Running data pipelines often requires a robust orchestrator like Apache Airflow. Setting it up on modern ARM-based cloud infrastructure, such as Oracle Cloud’s Ampere A1 instances, can be efficient and cost-effective. This guide walks you through installing Apache Airflow using Docker Compose on an Ubuntu 24.04 ARM VM, using Caddy as a reverse proxy for easy subdomain management and SSL, and leveraging a dedicated block volume for persistent storage.
We’ll configure Airflow to run on its own subdomain (e.g., airflow.yourdomain.com) while keeping other services (like a WordPress blog on the main domain) separate.
Target Setup:
- Server: Oracle Cloud ARM VM (Ampere A1)
- OS: Ubuntu 24.04 LTS (ARM64/aarch64)
- Orchestrator: Apache Airflow (via Docker Compose)
- Reverse Proxy: Caddy (installed natively, handling SSL via Cloudflare DNS or standard ACME)
- Storage: OS on boot volume, Airflow data (DAGs, logs, Postgres DB) on a separate Block Volume mounted at /mnt/blockvolume.
- Access: Airflow UI accessible via https://airflow.yourdomain.com
Prerequisites
Before you begin, ensure you have the following set up:
- Oracle Cloud ARM VM: An Ampere A1 instance running Ubuntu 24.04 LTS.
- SSH Access: You can connect to your VM as a user with sudo privileges.
- Block Volume: A block volume attached to your VM and mounted read/write (e.g., at /mnt/blockvolume). We’ll use this path throughout the guide; adjust if yours is different.
- Docker & Docker Compose: Installed and running correctly on the ARM VM. Follow the official Docker installation instructions for Ubuntu ARM64.
- Caddy v2: Installed natively (not via Docker) and configured to serve your main domain (e.g., yourdomain.com) with SSL, potentially using Cloudflare integration.
- DNS Record: An A or AAAA record for airflow.yourdomain.com pointing to your server’s public IP address (e.g., configured in Cloudflare).

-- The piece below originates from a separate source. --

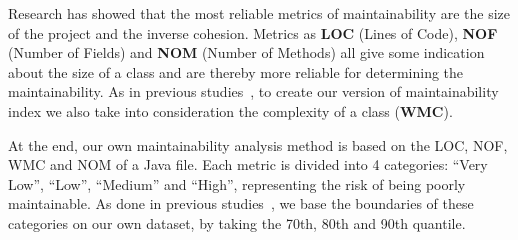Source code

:Research has showed \cite{sjoberg2012questioning} that the most reliable metrics of maintainability are the size of the project and the inverse cohesion. Metrics as \textbf{LOC} (Lines of Code), \textbf{NOF} (Number of Fields) and \textbf{NOM} (Number of Methods) all give some indication about the size of a class and are thereby more reliable for determining the maintainability. As in previous studies~\cite{citationneeded}, to create our version of maintainability index we also take into consideration the complexity of a class (\textbf{WMC}).

At the end, our own maintainability analysis method is based on the LOC, NOF, WMC and NOM of a Java file. Each metric is divided into 4 categories: ``Very Low'', ``Low'', ``Medium'' and ``High'', representing the risk of being poorly maintainable. As done in previous studies~\cite{alves2010deriving}, we base the boundaries of these categories on our own dataset, by taking the 70th, 80th and 90th quantile.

- (Optional) Cloudflare: Configured for your domain (yourdomain.com).
Table of Contents
- Step 1: Prepare Directory Structure on Block Volume
- Step 2: Create the Docker Compose File
- Step 3: Initialize the Airflow Database
- Step 4: Configure Caddy Reverse Proxy
- Step 5: Start Airflow Services
- Step 6: Verify Installation
- Step 7: Security & Next Steps
- Conclusion
Step 1: Prepare Directory Structure on Block Volume
We need dedicated directories for Airflow’s persistent data on the block volume.
# Define base path (adjust if your volume mount point is different)
AIRFLOW_BASE_DIR="/mnt/blockvolume/airflow"
# Create directories
sudo mkdir -p ${AIRFLOW_BASE_DIR}/{dags,logs,plugins,config,postgres-data}
# Set initial ownership (adjust if your primary user isn't the default)
# Note: We will hardcode the UID/GID in docker-compose later for consistency
sudo chown -R $(id -u):$(id -g) ${AIRFLOW_BASE_DIR}
# Set appropriate permissions (allow group write for Docker flexibility)
sudo chmod -R 775 ${AIRFLOW_BASE_DIR}
Step 2: Create the Docker Compose File
Airflow provides an official docker-compose.yaml file. We’ll download it and customize it for our LocalExecutor setup (simpler for single-node), ARM compatibility, block volume storage, and hardcoded configuration for consistency.
- Navigate to the config directory:
cd /mnt/blockvolume/airflow/config
2. Download the official file (check Airflow docs for the latest recommended version):
curl -LfO 'https://airflow.apache.org/docs/apache-airflow/stable/docker-compose.yaml'
3. Edit the Docker Compose File: Open the downloaded docker-compose.yaml with a text editor (sudo nano docker-compose.yaml). Replace the entire contents with the following configuration. This version uses LocalExecutor, points volumes to /mnt/blockvolume, removes Celery/Redis, binds the webserver to localhost, and hardcodes configuration values.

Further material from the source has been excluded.